**Exercise brief**
Below are the records; give again exactly the lines that run from the one with "nearly-dense mask) and" through the last line.

---- Source material

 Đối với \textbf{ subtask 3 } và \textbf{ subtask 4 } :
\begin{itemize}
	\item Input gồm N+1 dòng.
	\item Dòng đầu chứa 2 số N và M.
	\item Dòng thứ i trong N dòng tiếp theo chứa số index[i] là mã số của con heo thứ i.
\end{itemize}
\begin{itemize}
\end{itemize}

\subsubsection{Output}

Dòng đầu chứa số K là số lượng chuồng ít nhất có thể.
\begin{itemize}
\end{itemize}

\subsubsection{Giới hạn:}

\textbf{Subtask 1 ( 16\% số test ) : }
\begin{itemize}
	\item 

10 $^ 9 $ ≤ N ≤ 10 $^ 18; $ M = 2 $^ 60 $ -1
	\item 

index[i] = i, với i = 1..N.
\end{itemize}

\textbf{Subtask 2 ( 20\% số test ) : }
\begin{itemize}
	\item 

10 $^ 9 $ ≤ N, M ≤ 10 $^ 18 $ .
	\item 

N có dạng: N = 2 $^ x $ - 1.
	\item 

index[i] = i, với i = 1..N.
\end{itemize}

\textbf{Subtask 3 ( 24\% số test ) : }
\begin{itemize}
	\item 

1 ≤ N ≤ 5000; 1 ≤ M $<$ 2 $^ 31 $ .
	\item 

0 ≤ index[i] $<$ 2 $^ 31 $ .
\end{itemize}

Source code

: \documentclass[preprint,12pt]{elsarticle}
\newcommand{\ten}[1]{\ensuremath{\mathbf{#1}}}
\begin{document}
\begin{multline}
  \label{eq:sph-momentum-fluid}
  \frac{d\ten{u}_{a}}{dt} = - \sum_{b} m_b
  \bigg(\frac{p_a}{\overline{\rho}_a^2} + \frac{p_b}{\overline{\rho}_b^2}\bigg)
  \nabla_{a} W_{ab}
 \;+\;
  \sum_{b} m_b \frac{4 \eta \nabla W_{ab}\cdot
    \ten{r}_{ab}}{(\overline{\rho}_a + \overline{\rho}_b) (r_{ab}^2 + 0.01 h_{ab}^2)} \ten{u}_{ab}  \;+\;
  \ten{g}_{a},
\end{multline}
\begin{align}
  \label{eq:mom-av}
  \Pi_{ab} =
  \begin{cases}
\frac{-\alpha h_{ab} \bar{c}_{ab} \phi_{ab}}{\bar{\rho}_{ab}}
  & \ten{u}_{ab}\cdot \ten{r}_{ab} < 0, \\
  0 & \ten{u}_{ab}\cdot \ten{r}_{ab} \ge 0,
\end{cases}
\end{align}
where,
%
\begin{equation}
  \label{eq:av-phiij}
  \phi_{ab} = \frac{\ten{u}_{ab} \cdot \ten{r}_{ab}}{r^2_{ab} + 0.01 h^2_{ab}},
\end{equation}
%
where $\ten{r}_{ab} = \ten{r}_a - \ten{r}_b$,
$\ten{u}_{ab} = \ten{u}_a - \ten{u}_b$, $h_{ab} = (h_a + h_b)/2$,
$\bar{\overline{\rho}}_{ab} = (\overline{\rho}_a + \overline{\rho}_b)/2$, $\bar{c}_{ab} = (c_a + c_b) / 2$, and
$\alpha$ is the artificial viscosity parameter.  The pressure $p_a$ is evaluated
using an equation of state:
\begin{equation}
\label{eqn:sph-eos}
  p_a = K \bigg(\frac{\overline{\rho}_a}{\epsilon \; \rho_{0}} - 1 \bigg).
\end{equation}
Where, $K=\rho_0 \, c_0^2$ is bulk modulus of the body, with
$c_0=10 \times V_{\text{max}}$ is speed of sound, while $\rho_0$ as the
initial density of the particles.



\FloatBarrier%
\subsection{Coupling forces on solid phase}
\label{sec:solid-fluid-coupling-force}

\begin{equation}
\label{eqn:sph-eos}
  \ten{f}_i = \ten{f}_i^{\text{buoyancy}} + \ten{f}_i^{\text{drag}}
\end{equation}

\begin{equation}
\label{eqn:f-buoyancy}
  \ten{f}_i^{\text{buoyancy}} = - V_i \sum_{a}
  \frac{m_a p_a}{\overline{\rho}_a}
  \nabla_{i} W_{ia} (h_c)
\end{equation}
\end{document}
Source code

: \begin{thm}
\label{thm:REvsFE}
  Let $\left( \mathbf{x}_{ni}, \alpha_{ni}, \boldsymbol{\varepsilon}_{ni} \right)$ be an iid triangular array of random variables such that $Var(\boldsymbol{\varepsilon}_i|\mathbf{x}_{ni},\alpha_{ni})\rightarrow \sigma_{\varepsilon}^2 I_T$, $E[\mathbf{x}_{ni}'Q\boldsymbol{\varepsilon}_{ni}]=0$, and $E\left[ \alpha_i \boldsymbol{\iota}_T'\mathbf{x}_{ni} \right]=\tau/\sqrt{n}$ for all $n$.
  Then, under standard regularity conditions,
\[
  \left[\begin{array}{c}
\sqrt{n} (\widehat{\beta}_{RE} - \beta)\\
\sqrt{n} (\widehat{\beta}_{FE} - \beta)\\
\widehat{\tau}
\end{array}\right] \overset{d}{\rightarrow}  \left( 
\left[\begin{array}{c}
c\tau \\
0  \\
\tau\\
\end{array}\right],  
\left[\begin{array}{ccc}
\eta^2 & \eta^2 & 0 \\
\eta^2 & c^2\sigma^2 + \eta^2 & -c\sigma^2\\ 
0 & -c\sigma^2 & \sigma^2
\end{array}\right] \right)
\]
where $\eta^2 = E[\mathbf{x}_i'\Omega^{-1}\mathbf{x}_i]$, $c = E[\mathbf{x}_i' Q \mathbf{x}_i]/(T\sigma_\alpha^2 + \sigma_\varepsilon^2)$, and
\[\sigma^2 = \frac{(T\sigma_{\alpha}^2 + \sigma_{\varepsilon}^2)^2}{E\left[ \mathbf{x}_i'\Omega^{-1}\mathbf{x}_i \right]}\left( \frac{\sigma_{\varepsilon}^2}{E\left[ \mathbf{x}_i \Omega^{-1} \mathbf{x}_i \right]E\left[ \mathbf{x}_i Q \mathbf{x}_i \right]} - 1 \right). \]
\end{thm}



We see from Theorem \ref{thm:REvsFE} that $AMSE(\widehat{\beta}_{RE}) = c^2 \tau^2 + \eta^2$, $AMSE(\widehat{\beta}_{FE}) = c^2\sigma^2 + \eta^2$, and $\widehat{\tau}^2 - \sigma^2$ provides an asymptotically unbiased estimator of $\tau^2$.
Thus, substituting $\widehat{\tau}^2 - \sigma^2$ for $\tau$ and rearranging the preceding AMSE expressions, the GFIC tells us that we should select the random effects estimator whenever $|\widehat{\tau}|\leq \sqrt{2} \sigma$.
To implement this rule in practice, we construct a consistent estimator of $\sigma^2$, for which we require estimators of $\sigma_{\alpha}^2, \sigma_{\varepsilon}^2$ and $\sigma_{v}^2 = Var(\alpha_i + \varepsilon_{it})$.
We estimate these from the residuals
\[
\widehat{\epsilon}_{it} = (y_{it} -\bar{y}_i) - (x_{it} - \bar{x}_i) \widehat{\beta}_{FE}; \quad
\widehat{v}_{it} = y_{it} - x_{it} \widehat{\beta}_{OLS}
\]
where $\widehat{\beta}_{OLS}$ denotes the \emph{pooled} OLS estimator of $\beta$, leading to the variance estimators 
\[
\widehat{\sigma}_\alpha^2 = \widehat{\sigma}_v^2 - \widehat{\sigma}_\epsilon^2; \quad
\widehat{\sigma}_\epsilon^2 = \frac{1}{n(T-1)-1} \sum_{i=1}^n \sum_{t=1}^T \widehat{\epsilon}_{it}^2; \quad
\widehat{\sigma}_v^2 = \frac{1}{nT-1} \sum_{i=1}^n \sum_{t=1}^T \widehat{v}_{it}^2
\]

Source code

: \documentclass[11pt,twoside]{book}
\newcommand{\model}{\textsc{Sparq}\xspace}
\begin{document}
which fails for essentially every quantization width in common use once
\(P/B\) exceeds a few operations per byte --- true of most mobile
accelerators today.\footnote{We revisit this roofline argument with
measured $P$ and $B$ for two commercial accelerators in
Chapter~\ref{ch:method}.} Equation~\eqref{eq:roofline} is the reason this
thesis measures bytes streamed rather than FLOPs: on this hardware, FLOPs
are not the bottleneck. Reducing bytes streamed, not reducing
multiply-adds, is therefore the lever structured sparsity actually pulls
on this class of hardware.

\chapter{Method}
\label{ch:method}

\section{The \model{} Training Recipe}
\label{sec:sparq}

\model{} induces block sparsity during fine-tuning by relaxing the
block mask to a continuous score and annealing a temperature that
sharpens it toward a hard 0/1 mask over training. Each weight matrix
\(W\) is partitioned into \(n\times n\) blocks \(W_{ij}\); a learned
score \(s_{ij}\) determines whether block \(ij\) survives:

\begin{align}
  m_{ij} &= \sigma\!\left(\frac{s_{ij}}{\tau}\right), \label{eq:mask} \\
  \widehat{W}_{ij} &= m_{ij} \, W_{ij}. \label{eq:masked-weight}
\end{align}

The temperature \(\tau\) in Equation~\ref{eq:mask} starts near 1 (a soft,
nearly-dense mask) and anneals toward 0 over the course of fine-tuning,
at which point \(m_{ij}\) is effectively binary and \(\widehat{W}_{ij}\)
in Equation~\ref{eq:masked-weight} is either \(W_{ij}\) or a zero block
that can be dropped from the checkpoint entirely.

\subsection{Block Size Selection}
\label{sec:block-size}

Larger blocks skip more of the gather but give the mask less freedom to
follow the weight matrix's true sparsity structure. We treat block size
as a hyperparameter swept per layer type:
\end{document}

--------

**Solution for this exercise**
nearly-dense mask) and anneals toward 0 over the course of fine-tuning,
at which point \(m_{ij}\) is effectively binary and \(\widehat{W}_{ij}\)
in Equation~\ref{eq:masked-weight} is either \(W_{ij}\) or a zero block
that can be dropped from the checkpoint entirely.

\subsection{Block Size Selection}
\label{sec:block-size}

Larger blocks skip more of the gather but give the mask less freedom to
follow the weight matrix's true sparsity structure. We treat block size
as a hyperparameter swept per layer type:
\end{document}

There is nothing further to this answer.